Like Sex, Drugs, and Rock ‘n Roll, the words truth, gossip, and rumor captivate reader’s and writer’s minds as if engaged in a strong addiction. Gossip and rumors, they can be the driving forces of stories. I’ve said this before, but almost everyone will perk their ear toward a group of people talking gossip, will ease a bit closer to hear what’s being said. If we, as publishers and writers, could capture this sort of rapt attention all the way through out books then we would consistently have best-sellers on our hands. As the saying goes, “What’s truer than the truth? The story of course,” comes to mind.
For better or worse, we also have to enter truth in to the equation. This is where the runaway train we call gossip is halted as if running into a cement wall. We will listen to the latest celebrity gossip, or work place rumors eagerly, but only for so long. At some point if all we hear is the child hollering “Wolf,” or if the ceaseless gossip is mean-spirited, inaccurate, or too petty we tune out and walk away with more than disinterest, but with a feeling of disgust. In fact, we may start our own variety of gossip about the gossip tellers.

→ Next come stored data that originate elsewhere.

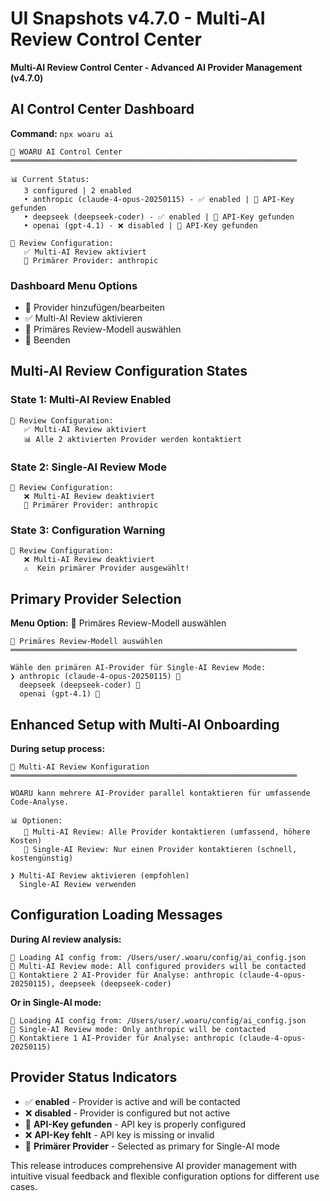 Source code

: # UI Snapshots v4.7.0 - Multi-AI Review Control Center
**Multi-AI Review Control Center - Advanced AI Provider Management (v4.7.0)**

## AI Control Center Dashboard
**Command:** `npx woaru ai`

```
🤖 WOARU AI Control Center
════════════════════════════════════════════════════════════════

📊 Current Status:
   3 configured | 2 enabled
   • anthropic (claude-4-opus-20250115) - ✅ enabled | 🔑 API-Key gefunden
   • deepseek (deepseek-coder) - ✅ enabled | 🔑 API-Key gefunden
   • openai (gpt-4.1) - ❌ disabled | 🔑 API-Key gefunden

🔄 Review Configuration:
   ✅ Multi-AI Review aktiviert
   🎯 Primärer Provider: anthropic
```

### Dashboard Menu Options
- 🔧 Provider hinzufügen/bearbeiten
- ✅ Multi-AI Review aktivieren
- 🎯 Primäres Review-Modell auswählen
- 🚪 Beenden

## Multi-AI Review Configuration States

### State 1: Multi-AI Review Enabled
```
🔄 Review Configuration:
   ✅ Multi-AI Review aktiviert
   📊 Alle 2 aktivierten Provider werden kontaktiert
```

### State 2: Single-AI Review Mode
```
🔄 Review Configuration:
   ❌ Multi-AI Review deaktiviert
   🎯 Primärer Provider: anthropic
```

### State 3: Configuration Warning
```
🔄 Review Configuration:
   ❌ Multi-AI Review deaktiviert
   ⚠️  Kein primärer Provider ausgewählt!
```

## Primary Provider Selection
**Menu Option:** 🎯 Primäres Review-Modell auswählen

```
🎯 Primäres Review-Modell auswählen
════════════════════════════════════════════════════════════════

Wähle den primären AI-Provider für Single-AI Review Mode:
❯ anthropic (claude-4-opus-20250115) 🔑
  deepseek (deepseek-coder) 🔑
  openai (gpt-4.1) 🔑
```

## Enhanced Setup with Multi-AI Onboarding
**During setup process:**

```
🎯 Multi-AI Review Konfiguration
════════════════════════════════════════════════════════════════

WOARU kann mehrere AI-Provider parallel kontaktieren für umfassende Code-Analyse.

📊 Optionen:
   🔄 Multi-AI Review: Alle Provider kontaktieren (umfassend, höhere Kosten)
   🎯 Single-AI Review: Nur einen Provider kontaktieren (schnell, kostengünstig)

❯ Multi-AI Review aktivieren (empfohlen)
  Single-AI Review verwenden
```

## Configuration Loading Messages
**During AI review analysis:**

```
📄 Loading AI config from: /Users/user/.woaru/config/ai_config.json
🔄 Multi-AI Review mode: All configured providers will be contacted
🧠 Kontaktiere 2 AI-Provider für Analyse: anthropic (claude-4-opus-20250115), deepseek (deepseek-coder)
```

**Or in Single-AI mode:**

```
📄 Loading AI config from: /Users/user/.woaru/config/ai_config.json
🎯 Single-AI Review mode: Only anthropic will be contacted
🧠 Kontaktiere 1 AI-Provider für Analyse: anthropic (claude-4-opus-20250115)
```

## Provider Status Indicators
- ✅ **enabled** - Provider is active and will be contacted
- ❌ **disabled** - Provider is configured but not active
- 🔑 **API-Key gefunden** - API key is properly configured
- ❌ **API-Key fehlt** - API key is missing or invalid
- 🎯 **Primärer Provider** - Selected as primary for Single-AI mode

This release introduces comprehensive AI provider management with intuitive visual feedback and flexible configuration options for different use cases.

Recently, an episode of “This American Life” dealt with just such a topic. One of their stories turned out to be inaccurate. The host of “This American Life” confronted the story-teller and in-between silences we heard a classic attempt by someone trying to “justify” their story. However, it was clear the story-teller had broken the gossip/rumor line and entered the area in which we require “truth” in order to continue to form belief. It’s always a fine line between hearsay and truth.
Exaggeration is a good way to make this whole point. A certain amount of exaggeration can cause readers to want more, but too much causes us to stop listening. As a small publisher I often hear from authors about how they are “starving” artists, I suspect they use this exaggeration on me because they’ve heard other writers say this, but the truth hits me in the opposite fashion they want it to. The truth is I’m a small publisher, who, if they thought about it, is certainly more starving than they are. This is a classic example of needing to match your audience with your story.
Learning to insert hearsay, truth, gossip is a challenge for all writers. There use requires you to balance your writing in order to tell a truth that is truer than truth.